During follow-up, 61 (12%) deaths were recorded with fatal events occurring twice as often in men than women. Figure 1 shows unadjusted Kaplan–Meier cumulative incidence estimates for all-cause mortality according to APOE genotype and allele. The log-rank statistic suggests that APOE genotype and allele influenced mortality, with APOE ε4 carriers having a significantly higher number of deaths. In multivariable models (Table 2), participants with the APOE ε4/ε4 genotype had a greater risk of mortality (HR = 2.56, 95% CI: 1.33–4.94) compared to persons homozygous for ε3 allele (model 3). APOE ε4 carriers had a twofold elevated risk of mortality compared to non-APOE ε4 carriers (HR = 2.21, 95% CI: 1.20–4.09). These estimates increased in magnitude after further adjustment for chronic medical conditions yielding hazard ratios of 2.61(CI: 1.33–5.14) and 2.76 (CI: 1.42–5.37) for APOE ε4/ε4 genotype and e4 allele carriers compared to persons homozygous for ε3 allele and non-APOE ε4 carriers, respectively.

(a)

(b)

Educational status appeared to be negatively associated with mortality with persons who had college education or more having lower risk of mortality compared to participants with high school education or less (HR = 0.79, 0.35–1.76). Howbeit, this did not approach statistical significance. Finally, we observed a significant interaction between educational status and APOE ε4 allele on the risk of mortality (). The HR of mortality among ε4 carriers compared to noncarriers was 1.59 (0.64–3.96) for those with ≥college education; 6.66 (1.90–23.4) for those with some college or trade; and 14.1 (3.03–65.6) for participants with ≤high school education. No significant interaction was identified between APOE genotype and cognitive function for mortality risk. These results remained unchanged when information from the 15 participants with APOE ε2/4 was included in the analysis, and APOE ε2/4 was not significantly associated with mortality which could possibly be attributed to the small sample size (data not shown).

4. Discussion

In this community-based sample of elderly adults, we observed that the APOE ε3/4 and ε4/4 genotypes were associated with higher incidence of all-cause mortality, independent of important confounders. However, this elevated mortality risk was offset by higher educational status. To our knowledge, this is the first study to report that APOE (genetic factor) and education (environmental factor) act interactively to influences survival in the elderly.

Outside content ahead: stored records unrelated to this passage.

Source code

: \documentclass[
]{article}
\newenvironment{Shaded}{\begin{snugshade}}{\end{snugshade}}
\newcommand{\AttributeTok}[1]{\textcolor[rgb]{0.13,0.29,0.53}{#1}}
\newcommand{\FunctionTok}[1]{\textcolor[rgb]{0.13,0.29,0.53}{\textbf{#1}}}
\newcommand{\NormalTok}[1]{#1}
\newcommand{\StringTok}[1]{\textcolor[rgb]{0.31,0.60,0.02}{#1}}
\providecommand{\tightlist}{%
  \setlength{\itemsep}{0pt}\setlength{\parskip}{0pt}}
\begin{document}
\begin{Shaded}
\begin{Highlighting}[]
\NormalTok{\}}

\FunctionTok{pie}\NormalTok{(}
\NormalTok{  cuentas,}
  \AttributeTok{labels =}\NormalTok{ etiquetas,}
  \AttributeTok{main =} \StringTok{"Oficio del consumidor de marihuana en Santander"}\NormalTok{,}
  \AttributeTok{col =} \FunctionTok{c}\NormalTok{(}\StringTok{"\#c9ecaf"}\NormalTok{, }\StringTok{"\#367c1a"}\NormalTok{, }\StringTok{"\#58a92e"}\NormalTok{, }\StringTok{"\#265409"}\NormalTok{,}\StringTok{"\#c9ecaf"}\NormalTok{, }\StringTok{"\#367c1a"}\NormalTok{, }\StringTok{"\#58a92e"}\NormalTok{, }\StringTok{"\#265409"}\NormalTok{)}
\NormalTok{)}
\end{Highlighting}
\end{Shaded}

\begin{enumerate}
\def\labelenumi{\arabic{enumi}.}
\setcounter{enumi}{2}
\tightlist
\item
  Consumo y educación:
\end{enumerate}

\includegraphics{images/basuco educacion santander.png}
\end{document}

While the underlying mechanism by which education ameliorates the influence of APOE genotype on mortality among elderly adults is a topic of major interest, it is not fully understood. It is possible that education may exert some beneficial effects on survival through two main avenues. That is, either through increased socioeconomic resources over the life course that could aid in the prevention of chronic diseases or through neuroprotective mechanism involved in reducing age-related or pathological changes in the structure and function of the brain which in the long term might influence longevity [30, 31]. On the one hand, higher education, more often than not, provides numerous resources such as higher income, stable employment, better social networks, health-related self-efficacy, and access to safe neighborhoods [32]. Accordingly, a large body of evidence has shown that higher educational attainment, whether measured as years of education or degree completion, is associated with reduced incidence of chronic morbidities [33], delayed mortality [34], and improved overall health primarily due to better access and utilization of health care and the adaption of health-promoting behaviors and lifestyles [14].

On the other hand, education may moderate the expression of the APOE ε4 allele on the risk of mortality in the elderly by influencing age-related or pathological changes in brain-matter and cognitive reserve. Some [35], but not all [36, 37], neuroimaging studies of cognitively healthy elders have found higher education to be associated with low accumulation of amyloid-beta deposition [38]; physiologically increasing regional cortical thickness [39]; increasing white and gray matter volume [35] in the superior temporal gyrus, insula, and anterior cingulate cortex [18]; decreasing mean diffusivity in the bilateral hippocampus [40]; and influencing a greater metabolism in the anterior cingulate cortex [18]. Furthermore, higher education is reported to be positively related with anterior cingulate connectivity which in turn is associated with improved cognitive performances [18]. These results and several others provide profound evidence that brain and cognitive reserve delays the clinical manifestations of dementia [18]. Compared to persons without the APOE ε4 variant, those with two copies of the ε4 variant are known to have more than a sevenfold elevated risk of developing Alzheimer’s disease [38], the 6th leading cause of mortality in the United States. Taken together, these results and that of the present study suggest that higher education may offset the negative effects of the APOE ε4 on mortality by increasing cerebral reserve capacity against Alzheimer’s disease and other late-life cognitive-related diseases. Even among elderly adults with Alzheimer’s disease, a history of higher education has been reported to aid in coping better with the effects of brain atrophy by increasing cognitive reserve [39].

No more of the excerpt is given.